> _What you need to do_: From the entries below, return exactly the lines beginning at the one that contains "duello, è meno" and ending at the one that contains "disse infine lei.", both of them included, and only those lines.

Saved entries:

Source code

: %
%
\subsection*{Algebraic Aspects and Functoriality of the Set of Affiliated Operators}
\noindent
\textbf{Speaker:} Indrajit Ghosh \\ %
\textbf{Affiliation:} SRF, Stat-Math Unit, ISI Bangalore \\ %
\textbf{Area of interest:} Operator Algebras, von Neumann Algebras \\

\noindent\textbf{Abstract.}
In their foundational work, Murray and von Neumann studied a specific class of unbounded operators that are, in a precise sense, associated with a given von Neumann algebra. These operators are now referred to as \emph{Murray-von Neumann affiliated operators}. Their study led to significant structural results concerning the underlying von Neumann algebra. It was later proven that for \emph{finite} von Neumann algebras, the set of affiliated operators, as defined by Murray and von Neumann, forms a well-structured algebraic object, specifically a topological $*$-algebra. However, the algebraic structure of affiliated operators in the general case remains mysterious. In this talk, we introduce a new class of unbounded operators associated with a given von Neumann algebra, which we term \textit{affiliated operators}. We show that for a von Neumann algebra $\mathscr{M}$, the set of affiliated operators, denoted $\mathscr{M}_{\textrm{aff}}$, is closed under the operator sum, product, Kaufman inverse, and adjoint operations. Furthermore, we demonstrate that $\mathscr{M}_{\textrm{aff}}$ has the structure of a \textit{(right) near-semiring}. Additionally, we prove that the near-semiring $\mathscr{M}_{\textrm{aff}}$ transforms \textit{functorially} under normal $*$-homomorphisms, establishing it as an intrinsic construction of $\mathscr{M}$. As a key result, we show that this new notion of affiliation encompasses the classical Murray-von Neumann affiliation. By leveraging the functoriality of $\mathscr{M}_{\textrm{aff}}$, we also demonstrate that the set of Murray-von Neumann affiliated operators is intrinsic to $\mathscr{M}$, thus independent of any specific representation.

---

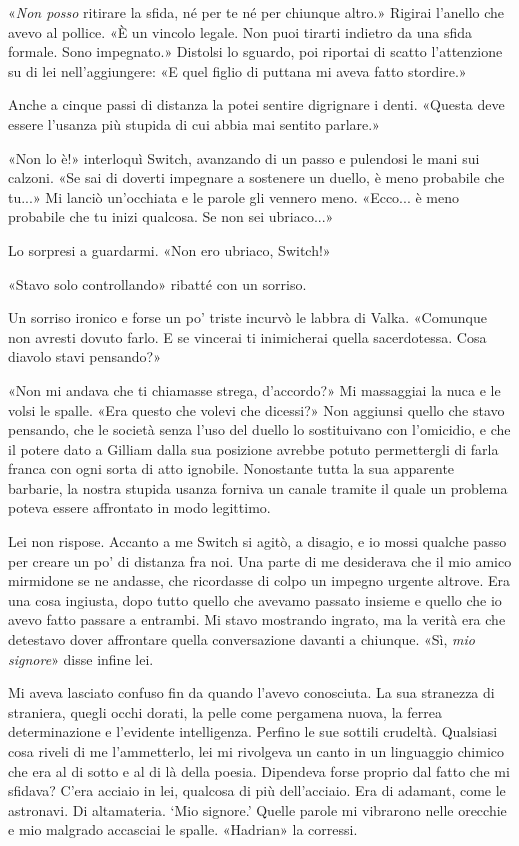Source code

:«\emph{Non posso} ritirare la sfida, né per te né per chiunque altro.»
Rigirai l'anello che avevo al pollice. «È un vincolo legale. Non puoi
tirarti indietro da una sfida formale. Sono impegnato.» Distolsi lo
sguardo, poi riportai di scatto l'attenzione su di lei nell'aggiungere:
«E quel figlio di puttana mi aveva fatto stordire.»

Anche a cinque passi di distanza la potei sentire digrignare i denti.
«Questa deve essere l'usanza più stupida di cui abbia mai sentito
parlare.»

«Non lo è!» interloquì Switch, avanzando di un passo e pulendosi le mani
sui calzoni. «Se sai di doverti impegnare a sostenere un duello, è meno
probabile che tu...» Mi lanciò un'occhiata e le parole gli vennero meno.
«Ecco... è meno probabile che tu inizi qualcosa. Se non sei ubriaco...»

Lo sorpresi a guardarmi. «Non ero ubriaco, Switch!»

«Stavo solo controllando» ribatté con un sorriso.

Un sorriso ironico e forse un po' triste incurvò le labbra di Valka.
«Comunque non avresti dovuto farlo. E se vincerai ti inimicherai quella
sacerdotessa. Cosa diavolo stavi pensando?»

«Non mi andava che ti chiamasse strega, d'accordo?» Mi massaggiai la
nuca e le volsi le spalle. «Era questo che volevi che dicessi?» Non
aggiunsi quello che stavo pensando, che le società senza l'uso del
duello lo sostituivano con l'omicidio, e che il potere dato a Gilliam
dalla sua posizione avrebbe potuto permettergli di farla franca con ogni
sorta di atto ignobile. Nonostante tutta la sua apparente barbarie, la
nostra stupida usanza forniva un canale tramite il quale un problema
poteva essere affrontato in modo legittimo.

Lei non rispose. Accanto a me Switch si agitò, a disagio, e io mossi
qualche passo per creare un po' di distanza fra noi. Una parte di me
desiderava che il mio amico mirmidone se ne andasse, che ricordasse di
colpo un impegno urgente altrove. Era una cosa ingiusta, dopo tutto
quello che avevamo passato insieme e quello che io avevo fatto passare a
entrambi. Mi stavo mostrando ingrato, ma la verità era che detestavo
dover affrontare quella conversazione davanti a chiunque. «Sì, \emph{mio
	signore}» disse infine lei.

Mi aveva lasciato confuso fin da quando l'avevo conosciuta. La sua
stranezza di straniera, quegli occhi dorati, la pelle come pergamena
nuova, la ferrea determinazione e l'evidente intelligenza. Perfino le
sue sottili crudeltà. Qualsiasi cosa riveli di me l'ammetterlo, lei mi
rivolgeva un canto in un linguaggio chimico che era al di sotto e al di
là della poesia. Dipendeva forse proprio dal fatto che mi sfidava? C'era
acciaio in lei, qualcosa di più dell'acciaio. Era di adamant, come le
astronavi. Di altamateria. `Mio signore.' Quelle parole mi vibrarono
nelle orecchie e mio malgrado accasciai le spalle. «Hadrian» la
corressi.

> _Result of the exercise_:
sui calzoni. «Se sai di doverti impegnare a sostenere un duello, è meno
probabile che tu...» Mi lanciò un'occhiata e le parole gli vennero meno.
«Ecco... è meno probabile che tu inizi qualcosa. Se non sei ubriaco...»

Lo sorpresi a guardarmi. «Non ero ubriaco, Switch!»

«Stavo solo controllando» ribatté con un sorriso.

Un sorriso ironico e forse un po' triste incurvò le labbra di Valka.
«Comunque non avresti dovuto farlo. E se vincerai ti inimicherai quella
sacerdotessa. Cosa diavolo stavi pensando?»

«Non mi andava che ti chiamasse strega, d'accordo?» Mi massaggiai la
nuca e le volsi le spalle. «Era questo che volevi che dicessi?» Non
aggiunsi quello che stavo pensando, che le società senza l'uso del
duello lo sostituivano con l'omicidio, e che il potere dato a Gilliam
dalla sua posizione avrebbe potuto permettergli di farla franca con ogni
sorta di atto ignobile. Nonostante tutta la sua apparente barbarie, la
nostra stupida usanza forniva un canale tramite il quale un problema
poteva essere affrontato in modo legittimo.

Lei non rispose. Accanto a me Switch si agitò, a disagio, e io mossi
qualche passo per creare un po' di distanza fra noi. Una parte di me
desiderava che il mio amico mirmidone se ne andasse, che ricordasse di
colpo un impegno urgente altrove. Era una cosa ingiusta, dopo tutto
quello che avevamo passato insieme e quello che io avevo fatto passare a
entrambi. Mi stavo mostrando ingrato, ma la verità era che detestavo
dover affrontare quella conversazione davanti a chiunque. «Sì, \emph{mio
	signore}» disse infine lei.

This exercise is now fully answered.